**EXERCISE**
Your copy of the data should match it exactly, leaving out only the pictures.

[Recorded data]
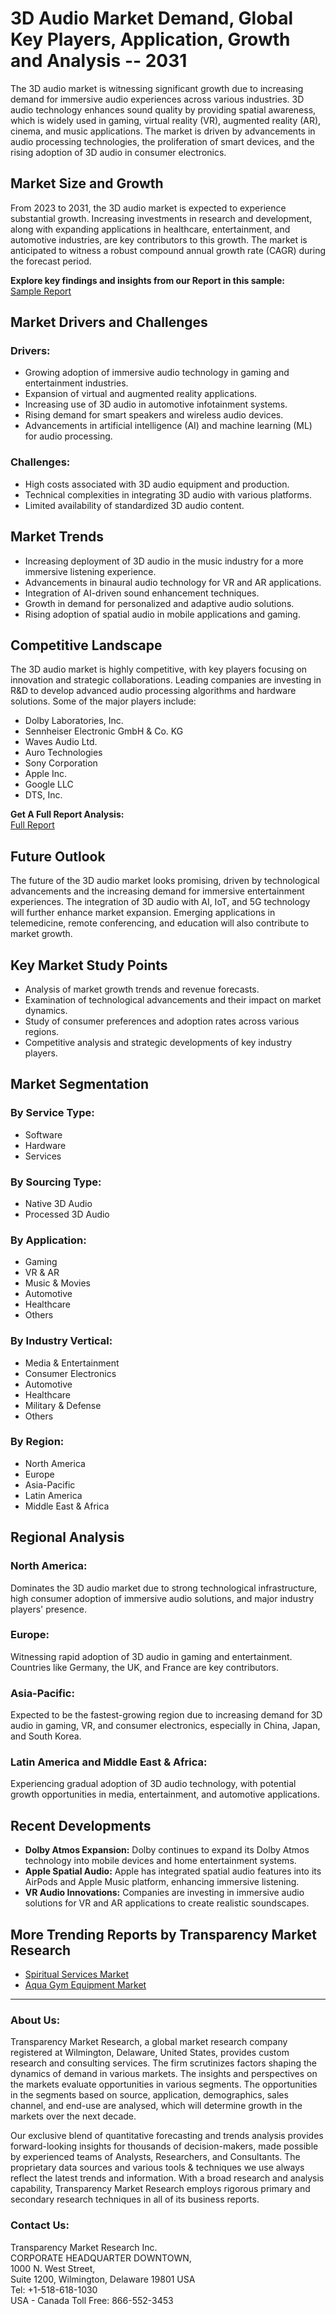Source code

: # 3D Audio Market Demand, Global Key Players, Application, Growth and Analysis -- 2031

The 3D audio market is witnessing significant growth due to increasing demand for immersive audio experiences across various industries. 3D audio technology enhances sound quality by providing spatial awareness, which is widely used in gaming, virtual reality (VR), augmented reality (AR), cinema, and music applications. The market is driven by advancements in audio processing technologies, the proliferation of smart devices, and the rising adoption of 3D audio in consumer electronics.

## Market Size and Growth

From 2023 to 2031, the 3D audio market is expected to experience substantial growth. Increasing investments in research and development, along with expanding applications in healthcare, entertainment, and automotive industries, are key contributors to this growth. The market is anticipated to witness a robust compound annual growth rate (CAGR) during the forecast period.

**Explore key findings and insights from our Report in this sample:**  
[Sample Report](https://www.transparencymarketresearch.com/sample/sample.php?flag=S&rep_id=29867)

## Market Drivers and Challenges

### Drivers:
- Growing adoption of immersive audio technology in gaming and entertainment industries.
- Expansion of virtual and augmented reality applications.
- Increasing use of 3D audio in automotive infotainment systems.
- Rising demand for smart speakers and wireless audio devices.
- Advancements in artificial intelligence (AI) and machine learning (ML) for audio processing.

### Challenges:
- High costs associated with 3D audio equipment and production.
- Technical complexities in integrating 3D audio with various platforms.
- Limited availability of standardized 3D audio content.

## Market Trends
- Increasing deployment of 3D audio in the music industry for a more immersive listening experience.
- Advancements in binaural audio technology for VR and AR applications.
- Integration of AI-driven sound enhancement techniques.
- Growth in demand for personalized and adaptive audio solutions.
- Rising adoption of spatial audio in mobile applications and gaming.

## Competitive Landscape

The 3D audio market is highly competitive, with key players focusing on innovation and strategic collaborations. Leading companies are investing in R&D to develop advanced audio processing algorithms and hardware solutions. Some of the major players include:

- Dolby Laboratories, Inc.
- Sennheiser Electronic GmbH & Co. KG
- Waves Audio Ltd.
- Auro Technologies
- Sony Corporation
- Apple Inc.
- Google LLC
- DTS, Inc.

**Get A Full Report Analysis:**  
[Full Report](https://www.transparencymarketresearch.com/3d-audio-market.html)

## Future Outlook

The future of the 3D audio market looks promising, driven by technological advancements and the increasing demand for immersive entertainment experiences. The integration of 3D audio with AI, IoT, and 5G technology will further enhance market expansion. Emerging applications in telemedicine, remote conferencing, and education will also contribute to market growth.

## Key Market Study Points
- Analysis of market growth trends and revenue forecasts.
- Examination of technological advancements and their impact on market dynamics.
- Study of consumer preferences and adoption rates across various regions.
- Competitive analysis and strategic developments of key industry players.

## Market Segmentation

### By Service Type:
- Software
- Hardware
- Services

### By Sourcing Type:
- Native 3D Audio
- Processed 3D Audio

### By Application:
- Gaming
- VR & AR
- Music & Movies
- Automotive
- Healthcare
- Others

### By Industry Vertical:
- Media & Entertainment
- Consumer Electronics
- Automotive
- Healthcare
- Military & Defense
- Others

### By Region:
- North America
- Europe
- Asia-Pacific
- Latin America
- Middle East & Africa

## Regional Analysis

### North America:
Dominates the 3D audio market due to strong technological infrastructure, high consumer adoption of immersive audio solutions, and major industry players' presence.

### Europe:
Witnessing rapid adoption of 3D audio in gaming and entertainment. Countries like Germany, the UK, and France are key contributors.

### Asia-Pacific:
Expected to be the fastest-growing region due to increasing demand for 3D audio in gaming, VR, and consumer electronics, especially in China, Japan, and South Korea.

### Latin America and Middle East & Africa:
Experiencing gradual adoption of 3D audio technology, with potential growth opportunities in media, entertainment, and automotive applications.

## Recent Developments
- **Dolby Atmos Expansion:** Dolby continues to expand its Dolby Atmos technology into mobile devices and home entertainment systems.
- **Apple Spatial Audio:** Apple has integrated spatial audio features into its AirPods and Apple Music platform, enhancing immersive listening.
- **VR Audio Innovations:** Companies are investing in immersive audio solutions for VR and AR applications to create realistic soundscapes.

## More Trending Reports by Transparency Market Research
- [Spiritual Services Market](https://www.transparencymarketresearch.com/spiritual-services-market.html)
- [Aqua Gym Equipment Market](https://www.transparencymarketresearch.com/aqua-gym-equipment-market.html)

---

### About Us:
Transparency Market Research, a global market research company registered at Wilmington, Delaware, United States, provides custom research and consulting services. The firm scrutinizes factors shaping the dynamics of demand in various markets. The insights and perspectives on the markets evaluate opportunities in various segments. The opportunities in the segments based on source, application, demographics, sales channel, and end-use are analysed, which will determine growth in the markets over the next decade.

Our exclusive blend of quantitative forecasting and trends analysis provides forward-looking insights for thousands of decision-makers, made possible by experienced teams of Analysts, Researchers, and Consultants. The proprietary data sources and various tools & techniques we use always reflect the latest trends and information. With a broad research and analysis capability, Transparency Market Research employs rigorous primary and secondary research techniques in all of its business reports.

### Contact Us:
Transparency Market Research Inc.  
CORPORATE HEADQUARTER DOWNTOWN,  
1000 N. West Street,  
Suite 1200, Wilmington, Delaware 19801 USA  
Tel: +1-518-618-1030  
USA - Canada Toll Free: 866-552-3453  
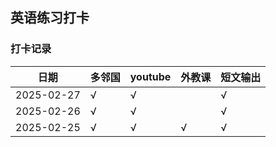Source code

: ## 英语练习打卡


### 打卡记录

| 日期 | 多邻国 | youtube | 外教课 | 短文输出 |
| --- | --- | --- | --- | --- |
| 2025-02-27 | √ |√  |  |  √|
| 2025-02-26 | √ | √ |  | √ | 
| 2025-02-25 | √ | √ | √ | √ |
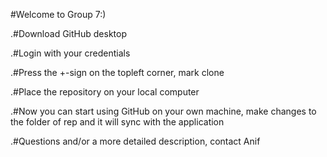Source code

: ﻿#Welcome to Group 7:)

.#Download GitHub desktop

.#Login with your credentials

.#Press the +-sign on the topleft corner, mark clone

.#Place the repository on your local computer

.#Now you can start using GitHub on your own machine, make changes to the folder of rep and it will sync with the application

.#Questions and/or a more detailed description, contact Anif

**RESULT OF THIS EXERCISE**
Source code

: # 3D Audio Market Demand, Global Key Players, Application, Growth and Analysis -- 2031

The 3D audio market is witnessing significant growth due to increasing demand for immersive audio experiences across various industries. 3D audio technology enhances sound quality by providing spatial awareness, which is widely used in gaming, virtual reality (VR), augmented reality (AR), cinema, and music applications. The market is driven by advancements in audio processing technologies, the proliferation of smart devices, and the rising adoption of 3D audio in consumer electronics.

## Market Size and Growth

From 2023 to 2031, the 3D audio market is expected to experience substantial growth. Increasing investments in research and development, along with expanding applications in healthcare, entertainment, and automotive industries, are key contributors to this growth. The market is anticipated to witness a robust compound annual growth rate (CAGR) during the forecast period.

**Explore key findings and insights from our Report in this sample:**  
[Sample Report](https://www.transparencymarketresearch.com/sample/sample.php?flag=S&rep_id=29867)

## Market Drivers and Challenges

### Drivers:
- Growing adoption of immersive audio technology in gaming and entertainment industries.
- Expansion of virtual and augmented reality applications.
- Increasing use of 3D audio in automotive infotainment systems.
- Rising demand for smart speakers and wireless audio devices.
- Advancements in artificial intelligence (AI) and machine learning (ML) for audio processing.

### Challenges:
- High costs associated with 3D audio equipment and production.
- Technical complexities in integrating 3D audio with various platforms.
- Limited availability of standardized 3D audio content.

## Market Trends
- Increasing deployment of 3D audio in the music industry for a more immersive listening experience.
- Advancements in binaural audio technology for VR and AR applications.
- Integration of AI-driven sound enhancement techniques.
- Growth in demand for personalized and adaptive audio solutions.
- Rising adoption of spatial audio in mobile applications and gaming.

## Competitive Landscape

The 3D audio market is highly competitive, with key players focusing on innovation and strategic collaborations. Leading companies are investing in R&D to develop advanced audio processing algorithms and hardware solutions. Some of the major players include:

- Dolby Laboratories, Inc.
- Sennheiser Electronic GmbH & Co. KG
- Waves Audio Ltd.
- Auro Technologies
- Sony Corporation
- Apple Inc.
- Google LLC
- DTS, Inc.

**Get A Full Report Analysis:**  
[Full Report](https://www.transparencymarketresearch.com/3d-audio-market.html)

## Future Outlook

The future of the 3D audio market looks promising, driven by technological advancements and the increasing demand for immersive entertainment experiences. The integration of 3D audio with AI, IoT, and 5G technology will further enhance market expansion. Emerging applications in telemedicine, remote conferencing, and education will also contribute to market growth.

## Key Market Study Points
- Analysis of market growth trends and revenue forecasts.
- Examination of technological advancements and their impact on market dynamics.
- Study of consumer preferences and adoption rates across various regions.
- Competitive analysis and strategic developments of key industry players.

## Market Segmentation

### By Service Type:
- Software
- Hardware
- Services

### By Sourcing Type:
- Native 3D Audio
- Processed 3D Audio

### By Application:
- Gaming
- VR & AR
- Music & Movies
- Automotive
- Healthcare
- Others

### By Industry Vertical:
- Media & Entertainment
- Consumer Electronics
- Automotive
- Healthcare
- Military & Defense
- Others

### By Region:
- North America
- Europe
- Asia-Pacific
- Latin America
- Middle East & Africa

## Regional Analysis

### North America:
Dominates the 3D audio market due to strong technological infrastructure, high consumer adoption of immersive audio solutions, and major industry players' presence.

### Europe:
Witnessing rapid adoption of 3D audio in gaming and entertainment. Countries like Germany, the UK, and France are key contributors.

### Asia-Pacific:
Expected to be the fastest-growing region due to increasing demand for 3D audio in gaming, VR, and consumer electronics, especially in China, Japan, and South Korea.

### Latin America and Middle East & Africa:
Experiencing gradual adoption of 3D audio technology, with potential growth opportunities in media, entertainment, and automotive applications.

## Recent Developments
- **Dolby Atmos Expansion:** Dolby continues to expand its Dolby Atmos technology into mobile devices and home entertainment systems.
- **Apple Spatial Audio:** Apple has integrated spatial audio features into its AirPods and Apple Music platform, enhancing immersive listening.
- **VR Audio Innovations:** Companies are investing in immersive audio solutions for VR and AR applications to create realistic soundscapes.

## More Trending Reports by Transparency Market Research
- [Spiritual Services Market](https://www.transparencymarketresearch.com/spiritual-services-market.html)
- [Aqua Gym Equipment Market](https://www.transparencymarketresearch.com/aqua-gym-equipment-market.html)

---

### About Us:
Transparency Market Research, a global market research company registered at Wilmington, Delaware, United States, provides custom research and consulting services. The firm scrutinizes factors shaping the dynamics of demand in various markets. The insights and perspectives on the markets evaluate opportunities in various segments. The opportunities in the segments based on source, application, demographics, sales channel, and end-use are analysed, which will determine growth in the markets over the next decade.

Our exclusive blend of quantitative forecasting and trends analysis provides forward-looking insights for thousands of decision-makers, made possible by experienced teams of Analysts, Researchers, and Consultants. The proprietary data sources and various tools & techniques we use always reflect the latest trends and information. With a broad research and analysis capability, Transparency Market Research employs rigorous primary and secondary research techniques in all of its business reports.

### Contact Us:
Transparency Market Research Inc.  
CORPORATE HEADQUARTER DOWNTOWN,  
1000 N. West Street,  
Suite 1200, Wilmington, Delaware 19801 USA  
Tel: +1-518-618-1030  
USA - Canada Toll Free: 866-552-3453  
Source code

: ## 英语练习打卡


### 打卡记录

| 日期 | 多邻国 | youtube | 外教课 | 短文输出 |
| --- | --- | --- | --- | --- |
| 2025-02-27 | √ |√  |  |  √|
| 2025-02-26 | √ | √ |  | √ | 
| 2025-02-25 | √ | √ | √ | √ |
Source code

: ﻿#Welcome to Group 7:)

.#Download GitHub desktop

.#Login with your credentials

.#Press the +-sign on the topleft corner, mark clone

.#Place the repository on your local computer

.#Now you can start using GitHub on your own machine, make changes to the folder of rep and it will sync with the application

.#Questions and/or a more detailed description, contact Anif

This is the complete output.